> _Exercise instructions_
In the entries that follow, how many lines include "styles"? Give the number and nothing else.

[Start of section]

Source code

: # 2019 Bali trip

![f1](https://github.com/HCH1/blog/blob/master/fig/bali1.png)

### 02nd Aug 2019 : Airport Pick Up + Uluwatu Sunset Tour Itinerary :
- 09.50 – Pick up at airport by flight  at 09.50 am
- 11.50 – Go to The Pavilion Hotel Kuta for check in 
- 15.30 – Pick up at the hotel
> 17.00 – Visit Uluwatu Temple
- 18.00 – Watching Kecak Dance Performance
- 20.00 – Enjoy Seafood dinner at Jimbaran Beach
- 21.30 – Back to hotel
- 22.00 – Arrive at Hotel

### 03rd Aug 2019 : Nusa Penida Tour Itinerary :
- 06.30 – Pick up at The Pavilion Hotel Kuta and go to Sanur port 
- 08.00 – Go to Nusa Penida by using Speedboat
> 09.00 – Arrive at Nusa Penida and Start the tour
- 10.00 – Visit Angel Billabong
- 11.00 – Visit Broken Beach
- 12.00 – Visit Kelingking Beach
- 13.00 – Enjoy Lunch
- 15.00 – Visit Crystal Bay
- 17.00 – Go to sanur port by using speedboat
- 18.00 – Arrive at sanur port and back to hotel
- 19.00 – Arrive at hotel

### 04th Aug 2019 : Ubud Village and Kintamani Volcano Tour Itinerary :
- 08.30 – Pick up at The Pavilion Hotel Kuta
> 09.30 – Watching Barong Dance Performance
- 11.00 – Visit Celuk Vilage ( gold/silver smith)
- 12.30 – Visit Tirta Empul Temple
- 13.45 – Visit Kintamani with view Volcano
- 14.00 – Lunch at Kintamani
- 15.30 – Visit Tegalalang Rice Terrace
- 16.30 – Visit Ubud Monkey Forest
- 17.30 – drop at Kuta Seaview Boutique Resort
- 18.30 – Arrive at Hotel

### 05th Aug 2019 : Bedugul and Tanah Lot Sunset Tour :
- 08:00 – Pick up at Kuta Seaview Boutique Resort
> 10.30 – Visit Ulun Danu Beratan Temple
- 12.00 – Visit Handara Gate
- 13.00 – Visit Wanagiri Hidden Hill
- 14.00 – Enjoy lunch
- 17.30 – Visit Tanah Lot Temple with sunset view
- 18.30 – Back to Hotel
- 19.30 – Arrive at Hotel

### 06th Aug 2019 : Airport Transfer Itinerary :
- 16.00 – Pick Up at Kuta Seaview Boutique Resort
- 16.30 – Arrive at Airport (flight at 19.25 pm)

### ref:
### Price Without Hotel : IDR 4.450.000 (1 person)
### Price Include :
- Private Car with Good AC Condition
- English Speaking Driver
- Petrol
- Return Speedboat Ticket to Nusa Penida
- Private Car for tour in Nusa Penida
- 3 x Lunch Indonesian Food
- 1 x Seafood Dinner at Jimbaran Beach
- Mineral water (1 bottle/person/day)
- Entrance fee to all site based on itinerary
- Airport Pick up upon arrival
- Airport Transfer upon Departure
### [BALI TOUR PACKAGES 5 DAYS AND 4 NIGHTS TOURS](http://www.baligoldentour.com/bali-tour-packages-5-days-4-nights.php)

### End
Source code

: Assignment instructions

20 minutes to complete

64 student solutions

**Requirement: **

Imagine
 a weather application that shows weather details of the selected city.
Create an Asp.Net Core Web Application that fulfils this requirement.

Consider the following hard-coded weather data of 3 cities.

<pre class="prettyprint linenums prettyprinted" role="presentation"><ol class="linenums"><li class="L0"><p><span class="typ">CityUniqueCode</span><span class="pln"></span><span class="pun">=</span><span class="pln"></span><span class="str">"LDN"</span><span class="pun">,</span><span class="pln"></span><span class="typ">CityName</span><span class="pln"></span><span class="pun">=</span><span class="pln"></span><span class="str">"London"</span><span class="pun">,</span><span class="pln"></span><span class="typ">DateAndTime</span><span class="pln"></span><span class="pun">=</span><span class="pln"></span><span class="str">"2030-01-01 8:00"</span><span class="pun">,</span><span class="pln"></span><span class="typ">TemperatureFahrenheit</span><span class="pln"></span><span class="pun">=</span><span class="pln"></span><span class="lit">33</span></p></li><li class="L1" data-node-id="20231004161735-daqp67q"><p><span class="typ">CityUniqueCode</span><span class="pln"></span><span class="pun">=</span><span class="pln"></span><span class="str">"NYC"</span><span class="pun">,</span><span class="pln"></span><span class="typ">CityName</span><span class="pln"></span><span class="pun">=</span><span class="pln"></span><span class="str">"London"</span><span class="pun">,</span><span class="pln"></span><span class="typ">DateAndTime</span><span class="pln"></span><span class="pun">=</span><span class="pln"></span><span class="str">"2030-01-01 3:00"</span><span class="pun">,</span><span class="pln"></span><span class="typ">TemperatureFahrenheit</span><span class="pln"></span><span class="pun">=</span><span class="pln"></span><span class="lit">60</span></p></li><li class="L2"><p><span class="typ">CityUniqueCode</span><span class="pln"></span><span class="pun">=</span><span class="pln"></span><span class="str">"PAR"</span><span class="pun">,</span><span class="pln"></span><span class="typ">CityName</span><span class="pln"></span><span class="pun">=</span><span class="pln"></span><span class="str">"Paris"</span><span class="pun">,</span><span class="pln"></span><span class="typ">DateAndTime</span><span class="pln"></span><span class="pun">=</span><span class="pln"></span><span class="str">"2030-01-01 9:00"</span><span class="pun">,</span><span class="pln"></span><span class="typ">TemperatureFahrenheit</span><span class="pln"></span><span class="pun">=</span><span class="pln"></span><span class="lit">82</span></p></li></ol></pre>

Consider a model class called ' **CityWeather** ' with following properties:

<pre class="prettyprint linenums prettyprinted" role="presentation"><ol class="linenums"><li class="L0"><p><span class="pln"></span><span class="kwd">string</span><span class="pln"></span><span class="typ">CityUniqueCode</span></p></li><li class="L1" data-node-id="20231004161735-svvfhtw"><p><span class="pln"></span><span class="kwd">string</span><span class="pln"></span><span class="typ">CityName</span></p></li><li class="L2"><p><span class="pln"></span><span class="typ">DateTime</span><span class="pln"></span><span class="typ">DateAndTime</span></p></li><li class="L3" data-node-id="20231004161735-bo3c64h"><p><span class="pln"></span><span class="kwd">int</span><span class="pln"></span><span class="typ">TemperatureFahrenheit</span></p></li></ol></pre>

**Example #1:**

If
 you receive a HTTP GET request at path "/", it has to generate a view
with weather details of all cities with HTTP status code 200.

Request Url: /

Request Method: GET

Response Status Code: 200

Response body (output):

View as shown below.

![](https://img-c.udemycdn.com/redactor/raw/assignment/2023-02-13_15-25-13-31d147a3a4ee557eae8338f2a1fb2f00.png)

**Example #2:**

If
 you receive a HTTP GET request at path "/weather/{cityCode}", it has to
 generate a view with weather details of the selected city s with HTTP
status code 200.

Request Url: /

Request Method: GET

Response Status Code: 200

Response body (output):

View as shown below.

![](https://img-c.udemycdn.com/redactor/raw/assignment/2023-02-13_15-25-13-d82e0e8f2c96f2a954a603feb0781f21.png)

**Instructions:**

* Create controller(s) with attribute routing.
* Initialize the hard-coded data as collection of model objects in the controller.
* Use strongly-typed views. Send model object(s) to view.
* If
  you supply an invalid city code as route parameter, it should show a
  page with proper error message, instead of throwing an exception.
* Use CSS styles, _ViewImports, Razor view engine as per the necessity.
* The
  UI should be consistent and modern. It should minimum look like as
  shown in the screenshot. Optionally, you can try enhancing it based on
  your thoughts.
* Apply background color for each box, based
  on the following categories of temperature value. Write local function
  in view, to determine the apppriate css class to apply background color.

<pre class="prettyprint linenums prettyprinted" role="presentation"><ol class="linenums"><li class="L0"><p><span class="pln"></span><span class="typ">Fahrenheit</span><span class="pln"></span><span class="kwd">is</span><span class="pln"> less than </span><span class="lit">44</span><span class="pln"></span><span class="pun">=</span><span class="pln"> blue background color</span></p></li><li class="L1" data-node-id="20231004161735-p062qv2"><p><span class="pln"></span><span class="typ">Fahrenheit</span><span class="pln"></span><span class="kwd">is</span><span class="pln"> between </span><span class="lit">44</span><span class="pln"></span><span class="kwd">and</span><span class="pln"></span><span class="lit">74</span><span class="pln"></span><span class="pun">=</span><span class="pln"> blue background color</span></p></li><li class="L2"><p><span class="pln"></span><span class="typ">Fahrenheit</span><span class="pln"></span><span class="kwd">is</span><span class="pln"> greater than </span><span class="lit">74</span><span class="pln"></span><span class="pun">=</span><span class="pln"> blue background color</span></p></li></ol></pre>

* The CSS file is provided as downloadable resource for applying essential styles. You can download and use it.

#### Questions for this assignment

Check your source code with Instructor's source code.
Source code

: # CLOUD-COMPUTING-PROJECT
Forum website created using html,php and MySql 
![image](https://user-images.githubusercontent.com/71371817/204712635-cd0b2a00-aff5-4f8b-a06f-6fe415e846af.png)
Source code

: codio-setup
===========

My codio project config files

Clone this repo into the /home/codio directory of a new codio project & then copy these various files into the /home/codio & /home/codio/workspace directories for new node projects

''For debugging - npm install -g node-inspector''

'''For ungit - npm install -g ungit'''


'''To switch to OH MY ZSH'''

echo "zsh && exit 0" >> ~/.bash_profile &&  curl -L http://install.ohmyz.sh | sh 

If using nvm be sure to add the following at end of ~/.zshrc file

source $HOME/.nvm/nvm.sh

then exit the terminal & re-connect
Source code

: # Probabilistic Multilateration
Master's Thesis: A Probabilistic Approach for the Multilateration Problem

[End of section]

> _Result_
2